Stata: Data Analysis and Statistical Software

Notice: On April 23, 2014, Statalist moved from an email list to a forum, based at statalist.org.

[Date Prev][Date Next][Thread Prev][Thread Next][Date Index][Thread Index]

Re: st: Mata - extracting various vectors of different sizes in one loop

From	Nick Cox <[email protected]>
To	"[email protected]" <[email protected]>
Subject	Re: st: Mata - extracting various vectors of different sizes in one loop
Date	Thu, 4 Apr 2013 16:20:53 +0100

One possibility is that you just maintain two longish vectors in Mata,
one keeping tracking of some identifier and the other the distance
concerned. Naturally, you still need to set up those vectors. Then use
-reshape- in Stata to get the data structure you want (whether it's
the data structure you really need is not obvious).

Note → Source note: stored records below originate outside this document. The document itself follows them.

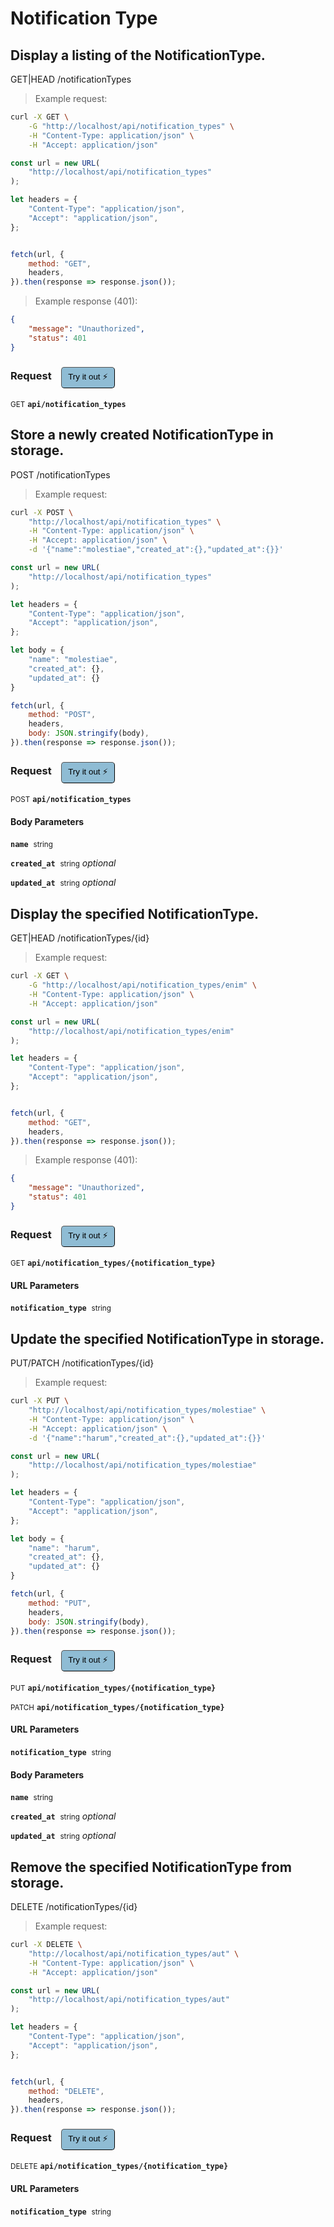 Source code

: # Notification Type


## Display a listing of the NotificationType.


GET|HEAD /notificationTypes

> Example request:

```bash
curl -X GET \
    -G "http://localhost/api/notification_types" \
    -H "Content-Type: application/json" \
    -H "Accept: application/json"
```

```javascript
const url = new URL(
    "http://localhost/api/notification_types"
);

let headers = {
    "Content-Type": "application/json",
    "Accept": "application/json",
};


fetch(url, {
    method: "GET",
    headers,
}).then(response => response.json());
```


> Example response (401):

```json
{
    "message": "Unauthorized",
    "status": 401
}
```
<div id="execution-results-GETapi-notification_types" hidden>
    <blockquote>Received response<span id="execution-response-status-GETapi-notification_types"></span>:</blockquote>
    <pre class="json"><code id="execution-response-content-GETapi-notification_types"></code></pre>
</div>
<div id="execution-error-GETapi-notification_types" hidden>
    <blockquote>Request failed with error:</blockquote>
    <pre><code id="execution-error-message-GETapi-notification_types"></code></pre>
</div>
<form id="form-GETapi-notification_types" data-method="GET" data-path="api/notification_types" data-authed="0" data-hasfiles="0" data-headers='{"Content-Type":"application\/json","Accept":"application\/json"}' onsubmit="event.preventDefault(); executeTryOut('GETapi-notification_types', this);">
<h3>
    Request&nbsp;&nbsp;&nbsp;
        <button type="button" style="background-color: #8fbcd4; padding: 5px 10px; border-radius: 5px; border-width: thin;" id="btn-tryout-GETapi-notification_types" onclick="tryItOut('GETapi-notification_types');">Try it out ⚡</button>
    <button type="button" style="background-color: #c97a7e; padding: 5px 10px; border-radius: 5px; border-width: thin;" id="btn-canceltryout-GETapi-notification_types" onclick="cancelTryOut('GETapi-notification_types');" hidden>Cancel</button>&nbsp;&nbsp;
    <button type="submit" style="background-color: #6ac174; padding: 5px 10px; border-radius: 5px; border-width: thin;" id="btn-executetryout-GETapi-notification_types" hidden>Send Request 💥</button>
    </h3>
<p>
<small class="badge badge-green">GET</small>
 <b><code>api/notification_types</code></b>
</p>
</form>


## Store a newly created NotificationType in storage.


POST /notificationTypes

> Example request:

```bash
curl -X POST \
    "http://localhost/api/notification_types" \
    -H "Content-Type: application/json" \
    -H "Accept: application/json" \
    -d '{"name":"molestiae","created_at":{},"updated_at":{}}'

```

```javascript
const url = new URL(
    "http://localhost/api/notification_types"
);

let headers = {
    "Content-Type": "application/json",
    "Accept": "application/json",
};

let body = {
    "name": "molestiae",
    "created_at": {},
    "updated_at": {}
}

fetch(url, {
    method: "POST",
    headers,
    body: JSON.stringify(body),
}).then(response => response.json());
```


<div id="execution-results-POSTapi-notification_types" hidden>
    <blockquote>Received response<span id="execution-response-status-POSTapi-notification_types"></span>:</blockquote>
    <pre class="json"><code id="execution-response-content-POSTapi-notification_types"></code></pre>
</div>
<div id="execution-error-POSTapi-notification_types" hidden>
    <blockquote>Request failed with error:</blockquote>
    <pre><code id="execution-error-message-POSTapi-notification_types"></code></pre>
</div>
<form id="form-POSTapi-notification_types" data-method="POST" data-path="api/notification_types" data-authed="0" data-hasfiles="0" data-headers='{"Content-Type":"application\/json","Accept":"application\/json"}' onsubmit="event.preventDefault(); executeTryOut('POSTapi-notification_types', this);">
<h3>
    Request&nbsp;&nbsp;&nbsp;
        <button type="button" style="background-color: #8fbcd4; padding: 5px 10px; border-radius: 5px; border-width: thin;" id="btn-tryout-POSTapi-notification_types" onclick="tryItOut('POSTapi-notification_types');">Try it out ⚡</button>
    <button type="button" style="background-color: #c97a7e; padding: 5px 10px; border-radius: 5px; border-width: thin;" id="btn-canceltryout-POSTapi-notification_types" onclick="cancelTryOut('POSTapi-notification_types');" hidden>Cancel</button>&nbsp;&nbsp;
    <button type="submit" style="background-color: #6ac174; padding: 5px 10px; border-radius: 5px; border-width: thin;" id="btn-executetryout-POSTapi-notification_types" hidden>Send Request 💥</button>
    </h3>
<p>
<small class="badge badge-black">POST</small>
 <b><code>api/notification_types</code></b>
</p>
<h4 class="fancy-heading-panel"><b>Body Parameters</b></h4>
<p>
<b><code>name</code></b>&nbsp;&nbsp;<small>string</small>  &nbsp;
<input type="text" name="name" data-endpoint="POSTapi-notification_types" data-component="body" required  hidden>
<br>
</p>
<p>
<b><code>created_at</code></b>&nbsp;&nbsp;<small>string</small>     <i>optional</i> &nbsp;
<input type="text" name="created_at" data-endpoint="POSTapi-notification_types" data-component="body"  hidden>
<br>
</p>
<p>
<b><code>updated_at</code></b>&nbsp;&nbsp;<small>string</small>     <i>optional</i> &nbsp;
<input type="text" name="updated_at" data-endpoint="POSTapi-notification_types" data-component="body"  hidden>
<br>
</p>

</form>


## Display the specified NotificationType.


GET|HEAD /notificationTypes/{id}

> Example request:

```bash
curl -X GET \
    -G "http://localhost/api/notification_types/enim" \
    -H "Content-Type: application/json" \
    -H "Accept: application/json"
```

```javascript
const url = new URL(
    "http://localhost/api/notification_types/enim"
);

let headers = {
    "Content-Type": "application/json",
    "Accept": "application/json",
};


fetch(url, {
    method: "GET",
    headers,
}).then(response => response.json());
```


> Example response (401):

```json
{
    "message": "Unauthorized",
    "status": 401
}
```
<div id="execution-results-GETapi-notification_types--notification_type-" hidden>
    <blockquote>Received response<span id="execution-response-status-GETapi-notification_types--notification_type-"></span>:</blockquote>
    <pre class="json"><code id="execution-response-content-GETapi-notification_types--notification_type-"></code></pre>
</div>
<div id="execution-error-GETapi-notification_types--notification_type-" hidden>
    <blockquote>Request failed with error:</blockquote>
    <pre><code id="execution-error-message-GETapi-notification_types--notification_type-"></code></pre>
</div>
<form id="form-GETapi-notification_types--notification_type-" data-method="GET" data-path="api/notification_types/{notification_type}" data-authed="0" data-hasfiles="0" data-headers='{"Content-Type":"application\/json","Accept":"application\/json"}' onsubmit="event.preventDefault(); executeTryOut('GETapi-notification_types--notification_type-', this);">
<h3>
    Request&nbsp;&nbsp;&nbsp;
        <button type="button" style="background-color: #8fbcd4; padding: 5px 10px; border-radius: 5px; border-width: thin;" id="btn-tryout-GETapi-notification_types--notification_type-" onclick="tryItOut('GETapi-notification_types--notification_type-');">Try it out ⚡</button>
    <button type="button" style="background-color: #c97a7e; padding: 5px 10px; border-radius: 5px; border-width: thin;" id="btn-canceltryout-GETapi-notification_types--notification_type-" onclick="cancelTryOut('GETapi-notification_types--notification_type-');" hidden>Cancel</button>&nbsp;&nbsp;
    <button type="submit" style="background-color: #6ac174; padding: 5px 10px; border-radius: 5px; border-width: thin;" id="btn-executetryout-GETapi-notification_types--notification_type-" hidden>Send Request 💥</button>
    </h3>
<p>
<small class="badge badge-green">GET</small>
 <b><code>api/notification_types/{notification_type}</code></b>
</p>
<h4 class="fancy-heading-panel"><b>URL Parameters</b></h4>
<p>
<b><code>notification_type</code></b>&nbsp;&nbsp;<small>string</small>  &nbsp;
<input type="text" name="notification_type" data-endpoint="GETapi-notification_types--notification_type-" data-component="url" required  hidden>
<br>
</p>
</form>


## Update the specified NotificationType in storage.


PUT/PATCH /notificationTypes/{id}

> Example request:

```bash
curl -X PUT \
    "http://localhost/api/notification_types/molestiae" \
    -H "Content-Type: application/json" \
    -H "Accept: application/json" \
    -d '{"name":"harum","created_at":{},"updated_at":{}}'

```

```javascript
const url = new URL(
    "http://localhost/api/notification_types/molestiae"
);

let headers = {
    "Content-Type": "application/json",
    "Accept": "application/json",
};

let body = {
    "name": "harum",
    "created_at": {},
    "updated_at": {}
}

fetch(url, {
    method: "PUT",
    headers,
    body: JSON.stringify(body),
}).then(response => response.json());
```


<div id="execution-results-PUTapi-notification_types--notification_type-" hidden>
    <blockquote>Received response<span id="execution-response-status-PUTapi-notification_types--notification_type-"></span>:</blockquote>
    <pre class="json"><code id="execution-response-content-PUTapi-notification_types--notification_type-"></code></pre>
</div>
<div id="execution-error-PUTapi-notification_types--notification_type-" hidden>
    <blockquote>Request failed with error:</blockquote>
    <pre><code id="execution-error-message-PUTapi-notification_types--notification_type-"></code></pre>
</div>
<form id="form-PUTapi-notification_types--notification_type-" data-method="PUT" data-path="api/notification_types/{notification_type}" data-authed="0" data-hasfiles="0" data-headers='{"Content-Type":"application\/json","Accept":"application\/json"}' onsubmit="event.preventDefault(); executeTryOut('PUTapi-notification_types--notification_type-', this);">
<h3>
    Request&nbsp;&nbsp;&nbsp;
        <button type="button" style="background-color: #8fbcd4; padding: 5px 10px; border-radius: 5px; border-width: thin;" id="btn-tryout-PUTapi-notification_types--notification_type-" onclick="tryItOut('PUTapi-notification_types--notification_type-');">Try it out ⚡</button>
    <button type="button" style="background-color: #c97a7e; padding: 5px 10px; border-radius: 5px; border-width: thin;" id="btn-canceltryout-PUTapi-notification_types--notification_type-" onclick="cancelTryOut('PUTapi-notification_types--notification_type-');" hidden>Cancel</button>&nbsp;&nbsp;
    <button type="submit" style="background-color: #6ac174; padding: 5px 10px; border-radius: 5px; border-width: thin;" id="btn-executetryout-PUTapi-notification_types--notification_type-" hidden>Send Request 💥</button>
    </h3>
<p>
<small class="badge badge-darkblue">PUT</small>
 <b><code>api/notification_types/{notification_type}</code></b>
</p>
<p>
<small class="badge badge-purple">PATCH</small>
 <b><code>api/notification_types/{notification_type}</code></b>
</p>
<h4 class="fancy-heading-panel"><b>URL Parameters</b></h4>
<p>
<b><code>notification_type</code></b>&nbsp;&nbsp;<small>string</small>  &nbsp;
<input type="text" name="notification_type" data-endpoint="PUTapi-notification_types--notification_type-" data-component="url" required  hidden>
<br>
</p>
<h4 class="fancy-heading-panel"><b>Body Parameters</b></h4>
<p>
<b><code>name</code></b>&nbsp;&nbsp;<small>string</small>  &nbsp;
<input type="text" name="name" data-endpoint="PUTapi-notification_types--notification_type-" data-component="body" required  hidden>
<br>
</p>
<p>
<b><code>created_at</code></b>&nbsp;&nbsp;<small>string</small>     <i>optional</i> &nbsp;
<input type="text" name="created_at" data-endpoint="PUTapi-notification_types--notification_type-" data-component="body"  hidden>
<br>
</p>
<p>
<b><code>updated_at</code></b>&nbsp;&nbsp;<small>string</small>     <i>optional</i> &nbsp;
<input type="text" name="updated_at" data-endpoint="PUTapi-notification_types--notification_type-" data-component="body"  hidden>
<br>
</p>

</form>


## Remove the specified NotificationType from storage.


DELETE /notificationTypes/{id}

> Example request:

```bash
curl -X DELETE \
    "http://localhost/api/notification_types/aut" \
    -H "Content-Type: application/json" \
    -H "Accept: application/json"
```

```javascript
const url = new URL(
    "http://localhost/api/notification_types/aut"
);

let headers = {
    "Content-Type": "application/json",
    "Accept": "application/json",
};


fetch(url, {
    method: "DELETE",
    headers,
}).then(response => response.json());
```


<div id="execution-results-DELETEapi-notification_types--notification_type-" hidden>
    <blockquote>Received response<span id="execution-response-status-DELETEapi-notification_types--notification_type-"></span>:</blockquote>
    <pre class="json"><code id="execution-response-content-DELETEapi-notification_types--notification_type-"></code></pre>
</div>
<div id="execution-error-DELETEapi-notification_types--notification_type-" hidden>
    <blockquote>Request failed with error:</blockquote>
    <pre><code id="execution-error-message-DELETEapi-notification_types--notification_type-"></code></pre>
</div>
<form id="form-DELETEapi-notification_types--notification_type-" data-method="DELETE" data-path="api/notification_types/{notification_type}" data-authed="0" data-hasfiles="0" data-headers='{"Content-Type":"application\/json","Accept":"application\/json"}' onsubmit="event.preventDefault(); executeTryOut('DELETEapi-notification_types--notification_type-', this);">
<h3>
    Request&nbsp;&nbsp;&nbsp;
        <button type="button" style="background-color: #8fbcd4; padding: 5px 10px; border-radius: 5px; border-width: thin;" id="btn-tryout-DELETEapi-notification_types--notification_type-" onclick="tryItOut('DELETEapi-notification_types--notification_type-');">Try it out ⚡</button>
    <button type="button" style="background-color: #c97a7e; padding: 5px 10px; border-radius: 5px; border-width: thin;" id="btn-canceltryout-DELETEapi-notification_types--notification_type-" onclick="cancelTryOut('DELETEapi-notification_types--notification_type-');" hidden>Cancel</button>&nbsp;&nbsp;
    <button type="submit" style="background-color: #6ac174; padding: 5px 10px; border-radius: 5px; border-width: thin;" id="btn-executetryout-DELETEapi-notification_types--notification_type-" hidden>Send Request 💥</button>
    </h3>
<p>
<small class="badge badge-red">DELETE</small>
 <b><code>api/notification_types/{notification_type}</code></b>
</p>
<h4 class="fancy-heading-panel"><b>URL Parameters</b></h4>
<p>
<b><code>notification_type</code></b>&nbsp;&nbsp;<small>string</small>  &nbsp;
<input type="text" name="notification_type" data-endpoint="DELETEapi-notification_types--notification_type-" data-component="url" required  hidden>
<br>
</p>
</form>



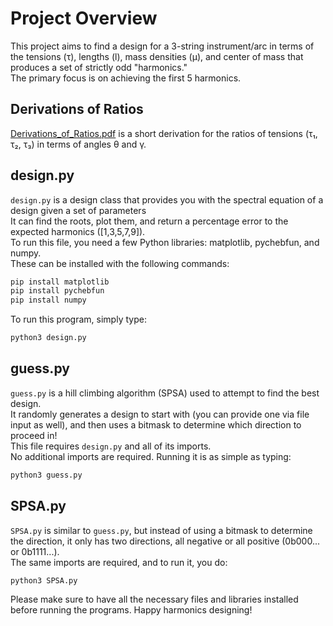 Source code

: # Project Overview

This project aims to find a design for a 3-string instrument/arc in terms of the tensions (τ), lengths (l), mass densities (μ), and center of mass that produces a set of strictly odd "harmonics." <br>
The primary focus is on achieving the first 5 harmonics.

## Derivations of Ratios

[Derivations_of_Ratios.pdf](Derivation_of_Ratios) is a short derivation for the ratios of tensions (τ₁, τ₂, τ₃) in terms of angles θ and γ.

## design.py

`design.py` is a design class that provides you with the spectral equation of a design given a set of parameters<br>
It can find the roots, plot them, and return a percentage error to the expected harmonics ([1,3,5,7,9]). <br>
To run this file, you need a few Python libraries: matplotlib, pychebfun, and numpy. <br>
These can be installed with the following commands:

```sh
pip install matplotlib
pip install pychebfun
pip install numpy
```
To run this program, simply type:
```sh
python3 design.py
```
## guess.py


`guess.py` is a hill climbing algorithm (SPSA) used to attempt to find the best design. <br>
It randomly generates a design to start with (you can provide one via file input as well), and then uses a bitmask to determine which direction to proceed in! 
<br> This file requires `design.py` and all of its imports. 
<br>No additional imports are required. Running it is as simple as typing:
```sh
python3 guess.py
```
## SPSA.py

`SPSA.py` is similar to `guess.py`, but instead of using a bitmask to determine the direction, it only has two directions, all negative or all positive (0b000... or 0b1111...). <br>
The same imports are required, and to run it, you do:

```sh
python3 SPSA.py
```
Please make sure to have all the necessary files and libraries installed before running the programs. Happy harmonics designing!
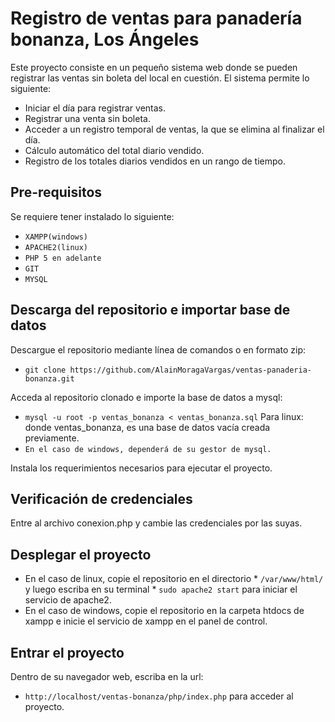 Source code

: Registro de ventas para panadería bonanza, Los Ángeles
================================================
Este proyecto consiste en un pequeño sistema web donde se pueden registrar las ventas sin boleta del local en cuestión. El sistema permite lo siguiente:
* Iniciar el día para registrar ventas.
* Registrar una venta sin boleta.
* Acceder a un registro temporal de ventas, la que se elimina al finalizar el día.
* Cálculo automático del total diario vendido.
* Registro de los totales diarios vendidos en un rango de tiempo.

Pre-requisitos
--------------
Se requiere tener instalado lo siguiente:
* ```XAMPP(windows)``` 
* ```APACHE2(linux)``` 
* ```PHP 5 en adelante``` 
* ```GIT``` 
* ```MYSQL``` 

Descarga del repositorio e importar base de datos
-----------
Descargue el repositorio mediante línea de comandos o en formato zip:
* ```git clone https://github.com/AlainMoragaVargas/ventas-panaderia-bonanza.git``` 

Acceda al repositorio clonado e importe la base de datos a mysql:

* ```mysql -u root -p ventas_bonanza < ventas_bonanza.sql``` Para linux: donde ventas_bonanza, es una base de datos vacía creada previamente.
* ```En el caso de windows, dependerá de su gestor de mysql.```

Instala los requerimientos necesarios para ejecutar el proyecto.

Verificación de credenciales
-----------
Entre al archivo conexion.php y cambie las credenciales por las suyas.

Desplegar el proyecto
-----------
* En el caso de linux, copie el repositorio en el directorio * ```/var/www/html/``` y luego escriba en su terminal * ```sudo apache2 start``` para iniciar el servicio de apache2.
* En el caso de windows, copie el repositorio en la carpeta htdocs de xampp e inicie el servicio de xampp en el panel de control.

Entrar el proyecto
-----------
Dentro de su navegador web, escriba en la url:
* ```http://localhost/ventas-bonanza/php/index.php``` para acceder al proyecto.
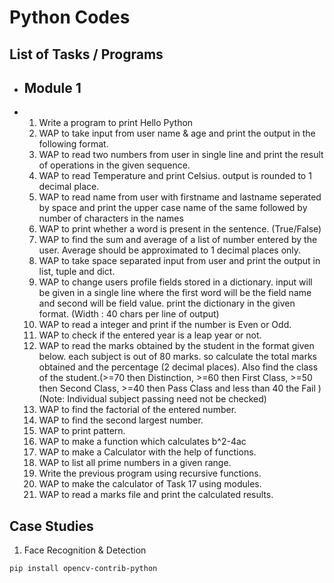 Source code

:# Python Codes

## List of Tasks / Programs
- ## Module 1
- 1. Write a program to print Hello Python
  2. WAP to take input from user name & age and print the output in the following format.
  3. WAP to read two numbers from user in single line and print the result of operations in the given sequence.
  4. WAP to read Temperature and print Celsius. output is rounded to 1 decimal place.
  5. WAP to read name from user with firstname and lastname seperated by space and print the upper case name of the same followed by number of characters in the names
  6. WAP to print whether a word is present in the sentence. (True/False)
  7. WAP to find the sum and average of a list of number entered by the user. Average should be approximated to 1 decimal places only.
  8. WAP to take space separated input from user and print the output in list, tuple and dict.
  9. WAP to change users profile fields stored in a dictionary. input will be given in a single line where the first word will be the field name and second will be field value. print the dictionary in the given format. (Width : 40 chars per line of output)
  10.  WAP to read a integer and print if the number is Even or Odd.
  11. WAP to check if the entered year is a leap year or not.
  12. WAP to read the marks obtained by the student in the format given below. each subject is out of 80 marks. so calculate the total marks obtained and the percentage (2 decimal places). Also find the class of the student.(>=70 then Distinction, >=60 then First Class, >=50 then Second Class, >=40 then Pass Class and less than 40 the Fail ) (Note: Individual subject passing need not be checked)
  13. WAP to find the factorial of the entered number.
  14. WAP to find the second largest number.
  15. WAP to print pattern.
  16. WAP to make a function which calculates b^2-4ac
  17. WAP to make a Calculator with the help of functions.
  18. WAP to list all prime numbers in a given range.
  19. Write the previous program using recursive functions.
  20. WAP to make the calculator of Task 17 using modules.
  21. WAP to read a marks file and print the calculated results.


## Case Studies

1. Face Recognition & Detection

```bash
pip install opencv-contrib-python
``` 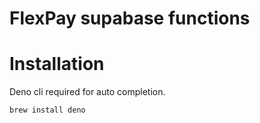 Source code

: # FlexPay supabase functions

# Installation

Deno cli required for auto completion.

```
brew install deno
```
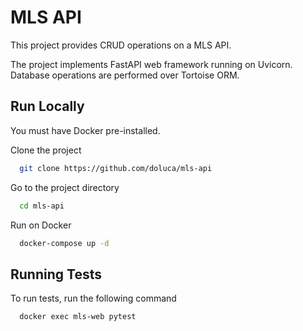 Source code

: # MLS API

This project provides CRUD operations on a MLS API.

The project implements FastAPI web framework running on Uvicorn.
Database operations are performed over Tortoise ORM.


## Run Locally

You must have Docker pre-installed.

Clone the project

```bash
  git clone https://github.com/doluca/mls-api
```

Go to the project directory

```bash
  cd mls-api
```

Run on Docker

```bash
  docker-compose up -d
```


## Running Tests

To run tests, run the following command

```bash
  docker exec mls-web pytest
```
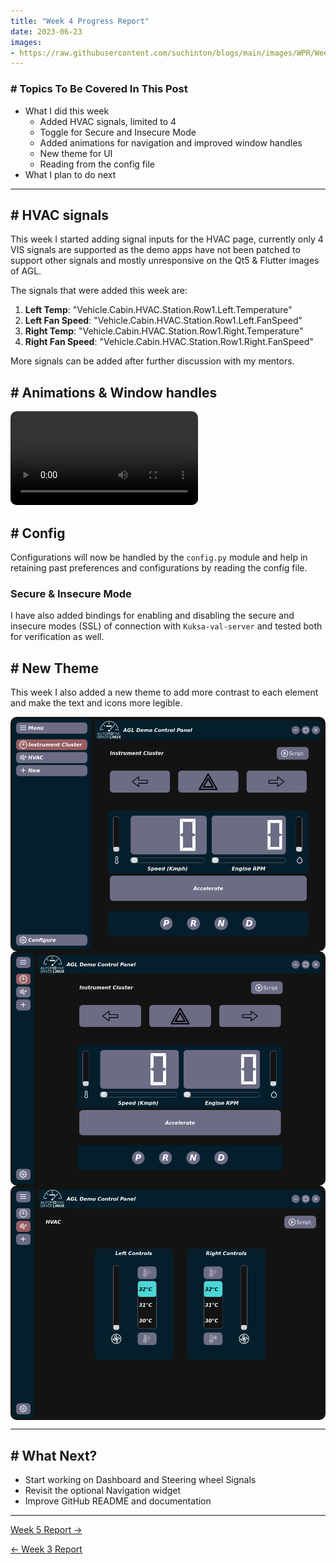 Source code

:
 ```yaml
---
title: "Week 4 Progress Report"
date: 2023-06-23
images:
- https://raw.githubusercontent.com/suchinton/blogs/main/images/WPR/Week4/GSOC Report IMG.png
---
```


### # Topics To Be Covered In This Post
- What I did this week
	- Added HVAC signals, limited to 4
	- Toggle for Secure and Insecure Mode
	- Added animations for navigation and improved window handles
	- New theme for UI
	- Reading from the config file
- What I plan to do next 

---

## # HVAC signals

This week I started adding signal inputs for the HVAC page, currently only 4 VIS signals are supported as the demo apps have not been patched to support other signals and mostly unresponsive on the Qt5 & Flutter images of AGL. 

The signals that were added this week are:
1. **Left Temp**: "Vehicle.Cabin.HVAC.Station.Row1.Left.Temperature"
2. **Left Fan Speed**: "Vehicle.Cabin.HVAC.Station.Row1.Left.FanSpeed"
3. **Right Temp**: "Vehicle.Cabin.HVAC.Station.Row1.Right.Temperature"
4. **Right Fan Speed**: "Vehicle.Cabin.HVAC.Station.Row1.Right.FanSpeed"

More signals can be added after further discussion with my mentors.

## # Animations & Window handles

<video src="https://raw.githubusercontent.com/suchinton/blogs/main/images/WPR/Week4/Demo.mp4" controls="controls" style="max-width: auto; border-radius: 10px">
</video>

## # Config

Configurations will now be handled by the `config.py` module and help in retaining past preferences and configurations by reading the config file.

### Secure & Insecure Mode

I have also added bindings for enabling and disabling the secure and insecure modes (SSL) of connection with `Kuksa-val-server` and tested both for verification as well.  

## # New Theme

This week I also added a new theme to add more contrast to each element and make the text and icons more legible.

<div style="display: flex; flex-direction: column; align-items: center;">
  <img src="https://raw.githubusercontent.com/suchinton/blogs/main/images/WPR/Week4/IMG3.png"height="auto" width="100%" style="border-radius: 10px;">
</div>

<div style="display: flex; flex-direction: column; align-items: center;">
  <img src="https://raw.githubusercontent.com/suchinton/blogs/main/images/WPR/Week4/IMG1.png"height="auto" width="100%" style="border-radius: 10px;">
</div>

<div style="display: flex; flex-direction: column; align-items: center;">
  <img src="https://raw.githubusercontent.com/suchinton/blogs/main/images/WPR/Week4/IMG2.png"height="auto" width="100%" style="border-radius: 10px;">
</div>

---
## # What Next?

- Start working on Dashboard and Steering wheel Signals
- Revisit the optional Navigation widget
- Improve GitHub README and documentation

---
[Week 5 Report →](/articles/week-5)

[← Week 3 Report](/articles/week-3)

A more specific suggestion that's part of the folklore is to observe
that taking a square root is not needed for _all_ Pythagorean distance
calculations. You can select on the _squared_ distance being less than
your distance threshold  squared and then (later) square root only the
distances you care about. That may be a twentieth-century trick that
would only speed up calculations trivially, but often people do this
with fairly large datasets, and you need to compare every place with
every other, so it's worth thinking about.

Nick
[email protected]


On 4 April 2013 11:26, nick bungy <[email protected]> wrote:
> I have a mata code that cycles through grid references (eastings, northings) of x entities and calculates for each entity all the other entities which are within a 10km radius of it.
> So each individual entity has a row vector, with dimensions anywhere between 1 row (1 firm within 10km radius) and ~80 rows (80 firms within 10km radius). This is throwing up conformity errors when I try to store these vectors into a selection of ~80 variables in Stata.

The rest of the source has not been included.